### REQUIRED WORK
What is needed is every line of the material that contains "textsc".

[Opening INPUT section]

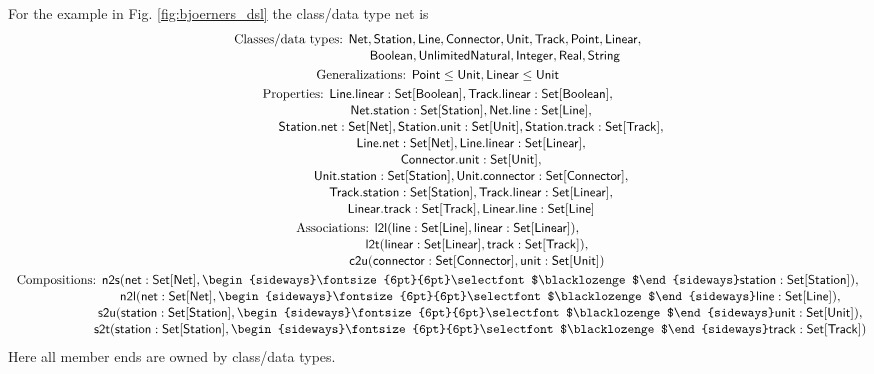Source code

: \documentclass[10pt,fleqn,final]{scrreprt}
\newenvironment{definitions}[0]{\medskip }{}
\newcommand{\composition}{\raisebox{0.2pt}{\begin{sideways}\fontsize{6pt}{6pt}\selectfont$\blacklozenge$\end{sideways}}}
\begin{document}
\begin{definitions}
\medskip
 For the example in Fig. \ref{fig:bjoerners_dsl} the class/data type net is 
%
\begin{gather*}
  \text{Classes/data types: }\mathsf{Net}, \mathsf{Station}, \mathsf{Line}, \mathsf{Connector}, \mathsf{Unit}, \mathsf{Track}, \mathsf{Point}, \mathsf{Linear},
\\[-.5ex]
  \phantom{\text{Classes/data types: }}\mathsf{Boolean}, \mathsf{UnlimitedNatural}, \mathsf{Integer}, \mathsf{Real}, \mathsf{String}
\\
  \text{Generalizations: }\mathsf{Point} \leq \mathsf{Unit}, \mathsf{Linear} \leq \mathsf{Unit}
\\
  \text{Properties: }\mathsf{Line.linear : Set[Boolean]}, \mathsf{Track.linear : Set[Boolean]},
\\[-.5ex]
  \phantom{\text{Properties: }}\mathsf{Net.station : Set[Station]}, \mathsf{Net.line : Set[Line]},
\\[-.5ex]
  \phantom{\text{Properties: }}\mathsf{Station.net : Set[Net]}, \mathsf{Station.unit : Set[Unit]}, \mathsf{Station.track : Set[Track]},
\\[-.5ex]
  \phantom{\text{Properties: }}\mathsf{Line.net : Set[Net]}, \mathsf{Line.linear : Set[Linear]},
\\[-.5ex]
  \phantom{\text{Properties: }}\mathsf{Connector.unit : Set[Unit]},
\\[-.5ex]
  \phantom{\text{Properties: }}\mathsf{Unit.station : Set[Station]}, \mathsf{Unit.connector : Set[Connector]},
\\[-.5ex]
  \phantom{\text{Properties: }}\mathsf{Track.station : Set[Station]}, \mathsf{Track.linear : Set[Linear]},
\\[-.5ex]
  \phantom{\text{Properties: }}\mathsf{Linear.track : Set[Track]}, \mathsf{Linear.line : Set[Line]}
\\
  \text{Associations: }\mathsf{l2l(line : Set[Line], linear : Set[Linear])},
\\[-.5ex]
  \phantom{\text{Associations: }}\mathsf{l2t(linear : Set[Linear], track : Set[Track])},
\\[-.5ex]
  \phantom{\text{Associations: }}\mathsf{c2u(connector : Set[Connector], unit : Set[Unit])}
\\
  \text{Compositions: }\mathsf{n2s(net : Set[Net], \composition station : Set[Station])},
\\[-.5ex]
  \phantom{\text{Compositions: }}\mathsf{n2l(net : Set[Net], \composition line : Set[Line])},
\\[-.5ex]
  \phantom{\text{Compositions: }}\mathsf{s2u(station : Set[Station], \composition unit : Set[Unit])},
\\[-.5ex]
  \phantom{\text{Compositions: }}\mathsf{s2t(station : Set[Station], \composition track : Set[Track])}
\end{gather*}
%
Here all member ends are owned by class/data types.



\end{definitions}
\end{document}
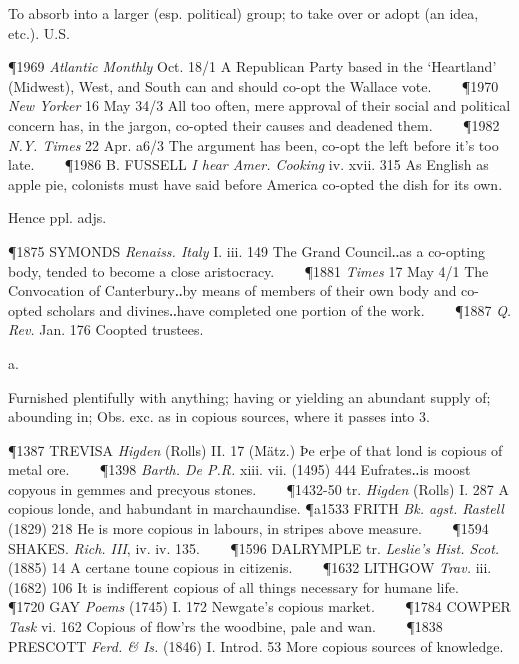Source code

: \begin{description}[wide, labelwidth=!, labelindent=0pt]
\begin{myenumerate}
 To absorb into a larger (esp. political) group; to take over or adopt (an idea, etc.). U.S.

\P 1969  \textit{Atlantic Monthly} Oct. 18/1 A Republican Party based in the ‘Heartland’ (Midwest), West, and South can and should co-opt the Wallace vote.    
\P 1970  \textit{New Yorker} 16 May 34/3 All too often, mere approval of their social and political concern has, in the jargon, co-opted their causes and deadened them.    
\P 1982  \textit{N.Y. Times} 22 Apr. a6/3 The argument has been, co-opt the left before it's too late.    
\P 1986 B. FUSSELL  \textit{I hear Amer. Cooking} iv. xvii. 315 As English as apple pie, colonists must have said before America co-opted the dish for its own.

\vspace{0.1cm} \noindent
Hence  ppl. adjs.

\P 1875 SYMONDS  \textit{Renaiss. Italy} I. iii. 149 The Grand Council‥as a co-opting body, tended to become a close aristocracy.    
\P 1881  \textit{Times} 17 May 4/1 The Convocation of Canterbury‥by means of members of their own body and co-opted scholars and divines‥have completed one portion of the work.    
\P 1887  \textit{Q. Rev.} Jan. 176 Coopted trustees.
\end{myenumerate}


 a.

\noindent {}

\vspace{-0.3cm}

\begin{myenumerate}

 Furnished plentifully with anything; having or yielding an abundant supply of; abounding in; Obs. exc. as in copious sources, where it passes into 3.

\P 1387 TREVISA  \textit{Higden} (Rolls) II. 17 (Mätz.) Þe erþe of that lond is copious of metal ore.    
\P 1398 \textit{Barth. De P.R.} xiii. vii. (1495) 444 Eufrates‥is moost copyous in gemmes and precyous stones.    
\P 1432-50 tr.  \textit{Higden} (Rolls) I. 287 A copious londe, and habundant in marchaundise.
\P a1533 FRITH  \textit{Bk. agst. Rastell} (1829) 218 He is more copious in labours, in stripes above measure.    
\P 1594 SHAKES.  \textit{Rich. III}, iv. iv. 135.    
\P 1596 DALRYMPLE tr.  \textit{Leslie's Hist. Scot.} (1885) 14 A certane toune copious in citizenis.    
\P 1632 LITHGOW  \textit{Trav.} iii. (1682) 106 It is indifferent copious of all things necessary for humane life.    
\P 1720 GAY  \textit{Poems} (1745) I. 172 Newgate's copious market.    
\P 1784 COWPER  \textit{Task} vi. 162 Copious of flow'rs the woodbine, pale and wan.    
\P 1838 PRESCOTT  \textit{Ferd. \& Is.} (1846) I. Introd. 53 More copious sources of knowledge.


\end{myenumerate}
\end{description}
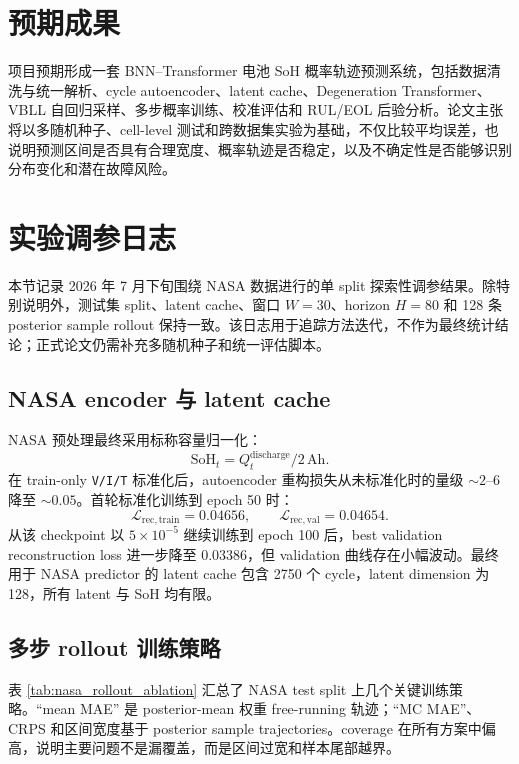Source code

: \documentclass[11pt,a4paper,fontset=none]{ctexart}
\begin{document}
\section{预期成果}

项目预期形成一套 BNN--Transformer 电池 SoH 概率轨迹预测系统，包括数据清洗与统一解析、cycle autoencoder、latent cache、Degeneration Transformer、VBLL 自回归采样、多步概率训练、校准评估和 RUL/EOL 后验分析。论文主张将以多随机种子、cell-level 测试和跨数据集实验为基础，不仅比较平均误差，也说明预测区间是否具有合理宽度、概率轨迹是否稳定，以及不确定性是否能够识别分布变化和潜在故障风险。

\appendix
\section{实验调参日志}

本节记录 2026 年 7 月下旬围绕 NASA 数据进行的单 split 探索性调参结果。除特别说明外，测试集 split、latent cache、窗口 $W=30$、horizon $H=80$ 和 128 条 posterior sample rollout 保持一致。该日志用于追踪方法迭代，不作为最终统计结论；正式论文仍需补充多随机种子和统一评估脚本。

\subsection{NASA encoder 与 latent cache}

NASA 预处理最终采用标称容量归一化：
\[
\mathrm{SoH}_t=Q_t^{\mathrm{discharge}}/2\,\mathrm{Ah}.
\]
在 train-only \texttt{V/I/T} 标准化后，autoencoder 重构损失从未标准化时的量级 $\sim 2$--$6$ 降至 $\sim 0.05$。首轮标准化训练到 epoch 50 时：
\[
\mathcal L_{\mathrm{rec,train}}=0.04656,\qquad
\mathcal L_{\mathrm{rec,val}}=0.04654.
\]
从该 checkpoint 以 $5\times10^{-5}$ 继续训练到 epoch 100 后，best validation reconstruction loss 进一步降至 $0.03386$，但 validation 曲线存在小幅波动。最终用于 NASA predictor 的 latent cache 包含 2750 个 cycle，latent dimension 为 128，所有 latent 与 SoH 均有限。

\subsection{多步 rollout 训练策略}

表 \ref{tab:nasa_rollout_ablation} 汇总了 NASA test split 上几个关键训练策略。``mean MAE'' 是 posterior-mean 权重 free-running 轨迹；``MC MAE''、CRPS 和区间宽度基于 posterior sample trajectories。coverage 在所有方案中偏高，说明主要问题不是漏覆盖，而是区间过宽和样本尾部越界。
\end{document}
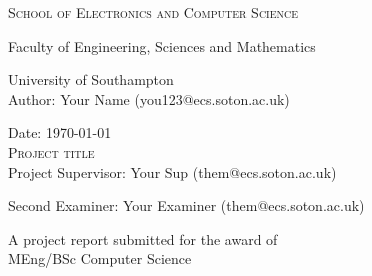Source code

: 
\begin{titlepage}
	
\begin{center}

\textsc{\large{School of Electronics and Computer Science}}

\large{Faculty of Engineering, Sciences and Mathematics}

\large{University of Southampton}\\[3.5cm]

\large{Author: Your Name (you123@ecs.soton.ac.uk)}

\large{Date: \today}\\[4.0cm]

\textsc{\LARGE Project title}\\[4.5cm] 

\large{Project Supervisor: Your Sup (them@ecs.soton.ac.uk)}

\large{Second Examiner: Your Examiner (them@ecs.soton.ac.uk)}

\vfill

\large{A project report submitted for the award of}\\[0.0cm]

\large{MEng/BSc Computer Science}

\end{center}

\end{titlepage}
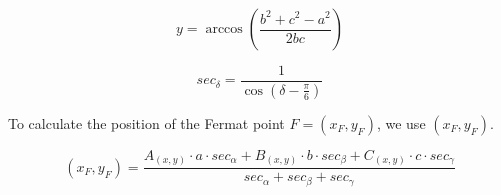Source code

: \begin{equation}
    \label{eqn:calculate_angle}
    y = \arccos{\left(\frac{b^2 + c^2 - a^2}{2bc}\right)}
\end{equation}

\begin{equation}
    \label{eqn:calculation_secant}
    sec_{\delta} = \frac{1}{\cos \left(\delta - \frac{\pi}{6}\right)}
\end{equation}

To calculate the position of the Fermat point $F = (x_F, y_F)$, we use $(x_F,y_F)$.

\begin{equation}
    \label{eqn:fermat_position_x}
    (x_F,y_F) = \frac{A_{(x,y)} \cdot a \cdot sec_{\alpha} + B_{(x,y)} \cdot b \cdot sec_{\beta} + C_{(x,y)} \cdot c \cdot sec_{\gamma}}{sec_{\alpha} + sec_{\beta} + sec_{\gamma}}
\end{equation}
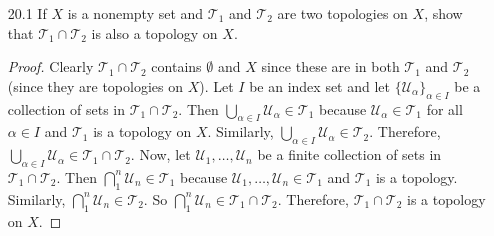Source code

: \documentclass[10pt]{article}
\newcommand{\U}{\mathcal{U}}
\newcommand{\T}{\mathcal{T}}
\begin{document}
\begin{enumerate}
\item[20.1] If $X$ is a nonempty set and $\T_1$ and $\T_2$ are two topologies on $X$, show that $\T_1 \cap \T_2$ is also a topology on $X$.

\begin{proof}
Clearly $\T_1 \cap \T_2$ contains $\emptyset$ and $X$ since these are in both $\T_1$ and $\T_2$ (since they are topologies on $X$).  Let $I$ be an index set and let $\{\U_\alpha\}_{\alpha \in I}$ be a collection of sets in $\T_1 \cap \T_2$.  Then $\bigcup_{\alpha \in I} \U_\alpha \in \T_1$ because $\U_\alpha \in \T_1$ for all $\alpha \in I$ and $\T_1$ is a topology on $X$.  Similarly, $\bigcup_{\alpha \in I} \U_\alpha \in \T_2$.  Therefore, $\bigcup_{\alpha \in I} \U_\alpha \in \T_1 \cap \T_2$.  Now, let $\U_1, \dots , \U_n$ be a finite collection of sets in $\T_1 \cap \T_2$.  Then $\bigcap_1^n \U_n \in \T_1$ because $\U_1, \dots, \U_n \in \T_1$ and $\T_1$ is a topology.  Similarly, $\bigcap_1^n \U_n \in \T_2$.  So $\bigcap_1^n \U_n \in \T_1 \cap \T_2$.  Therefore, $\T_1 \cap \T_2$ is a topology on $X$.
\end{proof}


\end{enumerate}
\end{document}
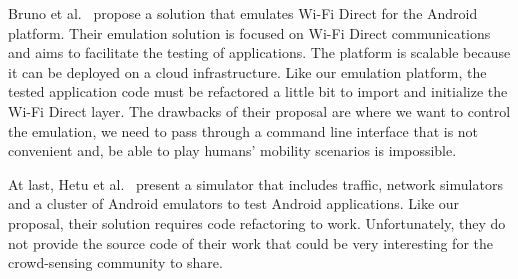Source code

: Bruno et al.~\cite{DBLP:journals/amsys/Bruno0F15} propose a solution that emulates Wi-Fi Direct for the Android platform.
Their emulation solution is focused on Wi-Fi Direct communications and aims to facilitate the testing of applications.
The platform is scalable because it can be deployed on a cloud infrastructure.
Like our emulation platform, the tested application code must be refactored a little bit to import and initialize the Wi-Fi Direct layer.
The drawbacks of their proposal are where we want to control the emulation, we need to pass through a command line interface that is not convenient and, be able to play humans' mobility scenarios is impossible.

At last, Hetu et al.~\cite{DBLP:conf/vtc/HetuHP14} present a simulator that includes traffic, network simulators and a cluster of Android emulators to test Android applications.
Like our proposal, their solution requires code refactoring to work.
Unfortunately, they do not provide the source code of their work that could be very interesting for the crowd-sensing community to share.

[Closing INPUT section]

### YOUR SOLUTION
\textsc{\large{School of Electronics and Computer Science}}
\textsc{\LARGE Project title}\\[4.5cm] 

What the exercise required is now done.